In a "note" responding to an inquiry by Yonhap News Agency, the operator of http://facebook.com/uriminzok said the site is run by a company under the Committee for Peaceful Reunification of the Fatherland, which is equivalent to Seoul's Unification Ministry.
File photoThe response is the closest thing to a confirmation by North Korean authorities concerning a series of accounts that have opened starting last month on YouTube, Twitter and Facebook.
The Twitter page at http://twitter.com/uriminzok has been blocked from viewership by South Korean users since last week as Seoul bans North Korea's propaganda material, citing the technical state of war it is in with Pyongyang.

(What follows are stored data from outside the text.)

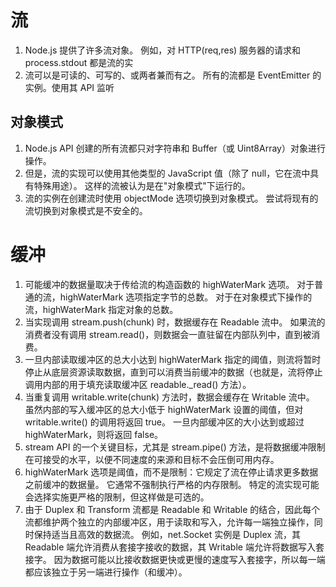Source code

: # 流
1. Node.js 提供了许多流对象。 例如，对 HTTP(req,res) 服务器的请求和 process.stdout 都是流的实
2. 流可以是可读的、可写的、或两者兼而有之。 所有的流都是 EventEmitter 的实例。使用其 API 监听

## 对象模式
1. Node.js API 创建的所有流都只对字符串和 Buffer（或 Uint8Array）对象进行操作。 
2. 但是，流的实现可以使用其他类型的 JavaScript 值（除了 null，它在流中具有特殊用途）。 这样的流被认为是在"对象模式"下运行的。
3. 流的实例在创建流时使用 objectMode 选项切换到对象模式。 尝试将现有的流切换到对象模式是不安全的。

# 缓冲
1. 可能缓冲的数据量取决于传给流的构造函数的 highWaterMark 选项。 对于普通的流，highWaterMark 选项指定字节的总数。 对于在对象模式下操作的流，highWaterMark 指定对象的总数。
2. 当实现调用 stream.push(chunk) 时，数据缓存在 Readable 流中。 如果流的消费者没有调用 stream.read()，则数据会一直驻留在内部队列中，直到被消费。
3. 一旦内部读取缓冲区的总大小达到 highWaterMark 指定的阈值，则流将暂时停止从底层资源读取数据，直到可以消费当前缓冲的数据（也就是，流将停止调用内部的用于填充读取缓冲区 readable._read() 方法）。
4. 当重复调用 writable.write(chunk) 方法时，数据会缓存在 Writable 流中。 虽然内部的写入缓冲区的总大小低于 highWaterMark 设置的阈值，但对 writable.write() 的调用将返回 true。 一旦内部缓冲区的大小达到或超过 highWaterMark，则将返回 false。
5. stream API 的一个关键目标，尤其是 stream.pipe() 方法，是将数据缓冲限制在可接受的水平，以便不同速度的来源和目标不会压倒可用内存。
6. highWaterMark 选项是阈值，而不是限制：它规定了流在停止请求更多数据之前缓冲的数据量。 它通常不强制执行严格的内存限制。 特定的流实现可能会选择实施更严格的限制，但这样做是可选的。
7. 由于 Duplex 和 Transform 流都是 Readable 和 Writable 的结合，因此每个流都维护两个独立的内部缓冲区，用于读取和写入，允许每一端独立操作，同时保持适当且高效的数据流。
例如，net.Socket 实例是 Duplex 流，其 Readable 端允许消费从套接字接收的数据，其 Writable 端允许将数据写入套接字。 因为数据可能以比接收数据更快或更慢的速度写入套接字，所以每一端都应该独立于另一端进行操作（和缓冲）。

The Facebook page, however, can still be opened through a link posted on the Twitter messages, or "tweets," which are automatically provided to subscribers, or "followers."
"We are Chosun June 15 Pyonjipsa under the Committee for Peaceful Reunification of the Fatherland. We are operating in Pyongyang," the Facebook operator said in a brief memo seen Monday.
Pyonjipsa means "publishing company" in Korean while June 15 symbolizes the date the divided Koreas held a summit in Pyongyang in 2000 and agreed on a range of reconciliation projects.
The company hires about 100 graduates of two of North Korea's most prestigious universities and produces a variety of multimedia content, including computer games, flash animations and videos, according to a South Korean video-sharing Web site, Pandora TV.
Pandora TV agreed to import multimedia content from Chosun June 15 Pyonjipsa to widen opportunities for South Koreans to view North Korean videos, according to its press release in 2005, when reconciliation efforts between the Koreas were picking up.
The North Korean company also supervises Pyongyang's official Web site, http://www.uriminzokkiri.com, according to Tongil News, a South Korean news outlet specializing in inter-Korean relations.
Chosun June 15 Pyonjipsa did not answer why North Korea may have begun to tap such world-renowned social media forums as Facebook and Twitter. Observers say North Korea has bolstered its online propaganda in recent months as it seeks to fight off allegations that it sank a South Korean warship in March.
On Friday, U.S. State Department spokesman P.J. Crowley said in a tweet, "North Korea has joined Facebook, but will it allow its citizens to belong? What is Facebook without friends?"
Seoul's Korea Communications Commission said it was planning to open a formal meeting to discuss whether the presumed North Korean Facebook page should be blocked from South Koreans.
As of Monday morning, the Facebook page with the username uriminzok, or "our nation" in Korean, had 253 friends, including those who appeared to be non-Korean.
Relations between the Koreas have deteriorated to the lowest level in years since a multinational team of investigators led by South Korea found the North responsible for the March sinking that claimed the lives of 46 sailors.
South and North Korea are locked in a technical state of warfare as the 1950-53 Korean War ended in a truce rather than a peace treaty.